_INSTRUCTIONS FOR THE TASK_
The lines needed are those below that contain the word "renderHook"; copy each one.

#### GIVEN RECORDS

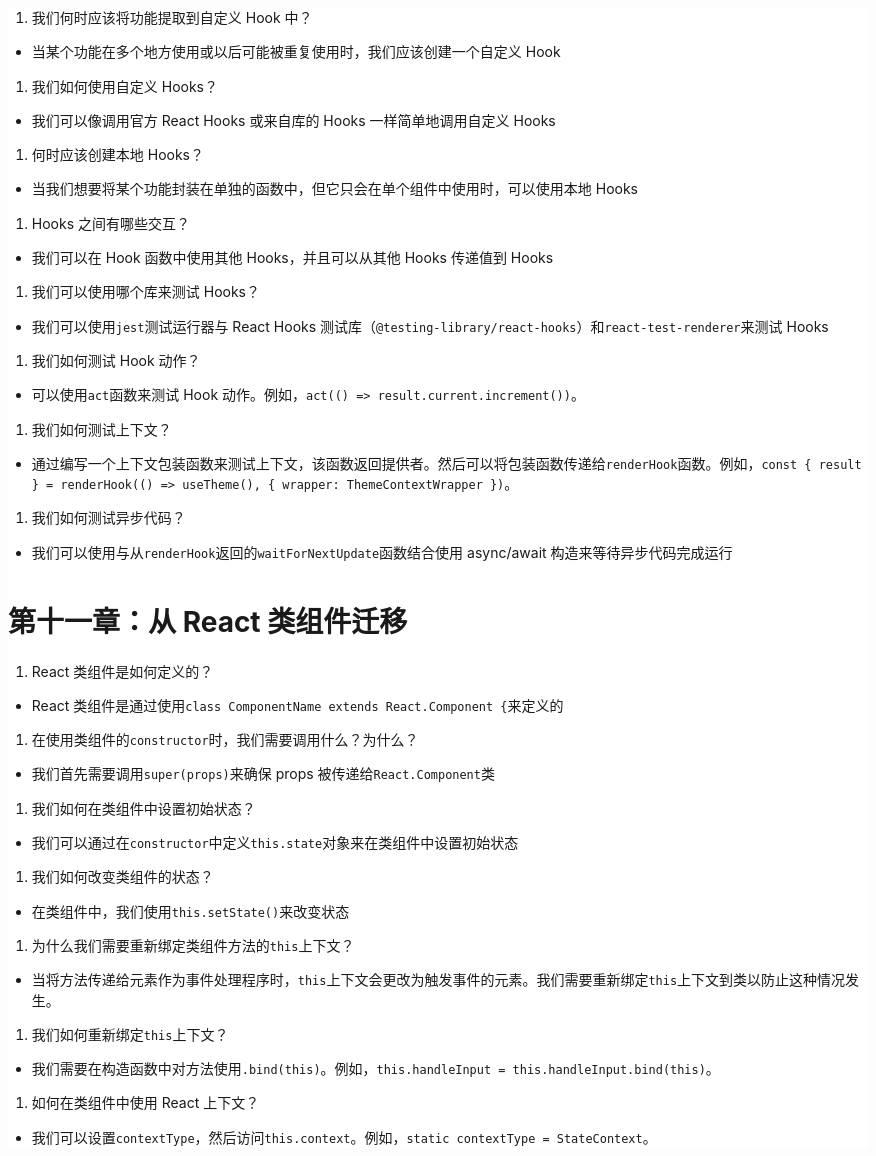 1.  我们何时应该将功能提取到自定义 Hook 中？

+   当某个功能在多个地方使用或以后可能被重复使用时，我们应该创建一个自定义 Hook

1.  我们如何使用自定义 Hooks？

+   我们可以像调用官方 React Hooks 或来自库的 Hooks 一样简单地调用自定义 Hooks

1.  何时应该创建本地 Hooks？

+   当我们想要将某个功能封装在单独的函数中，但它只会在单个组件中使用时，可以使用本地 Hooks

1.  Hooks 之间有哪些交互？

+   我们可以在 Hook 函数中使用其他 Hooks，并且可以从其他 Hooks 传递值到 Hooks

1.  我们可以使用哪个库来测试 Hooks？

+   我们可以使用`jest`测试运行器与 React Hooks 测试库（`@testing-library/react-hooks`）和`react-test-renderer`来测试 Hooks

1.  我们如何测试 Hook 动作？

+   可以使用`act`函数来测试 Hook 动作。例如，`act(() => result.current.increment())`。

1.  我们如何测试上下文？

+   通过编写一个上下文包装函数来测试上下文，该函数返回提供者。然后可以将包装函数传递给`renderHook`函数。例如，`const { result } = renderHook(() => useTheme(), { wrapper: ThemeContextWrapper })`。

1.  我们如何测试异步代码？

+   我们可以使用与从`renderHook`返回的`waitForNextUpdate`函数结合使用 async/await 构造来等待异步代码完成运行

# 第十一章：从 React 类组件迁移

1.  React 类组件是如何定义的？

+   React 类组件是通过使用`class ComponentName extends React.Component {`来定义的

1.  在使用类组件的`constructor`时，我们需要调用什么？为什么？

+   我们首先需要调用`super(props)`来确保 props 被传递给`React.Component`类

1.  我们如何在类组件中设置初始状态？

+   我们可以通过在`constructor`中定义`this.state`对象来在类组件中设置初始状态

1.  我们如何改变类组件的状态？

+   在类组件中，我们使用`this.setState()`来改变状态

1.  为什么我们需要重新绑定类组件方法的`this`上下文？

+   当将方法传递给元素作为事件处理程序时，`this`上下文会更改为触发事件的元素。我们需要重新绑定`this`上下文到类以防止这种情况发生。

1.  我们如何重新绑定`this`上下文？

+   我们需要在构造函数中对方法使用`.bind(this)`。例如，`this.handleInput = this.handleInput.bind(this)`。

1.  如何在类组件中使用 React 上下文？

+   我们可以设置`contextType`，然后访问`this.context`。例如，`static contextType = StateContext`。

########

_SOLUTION FOR THIS EXERCISE_
+   通过编写一个上下文包装函数来测试上下文，该函数返回提供者。然后可以将包装函数传递给`renderHook`函数。例如，`const { result } = renderHook(() => useTheme(), { wrapper: ThemeContextWrapper })`。
+   我们可以使用与从`renderHook`返回的`waitForNextUpdate`函数结合使用 async/await 构造来等待异步代码完成运行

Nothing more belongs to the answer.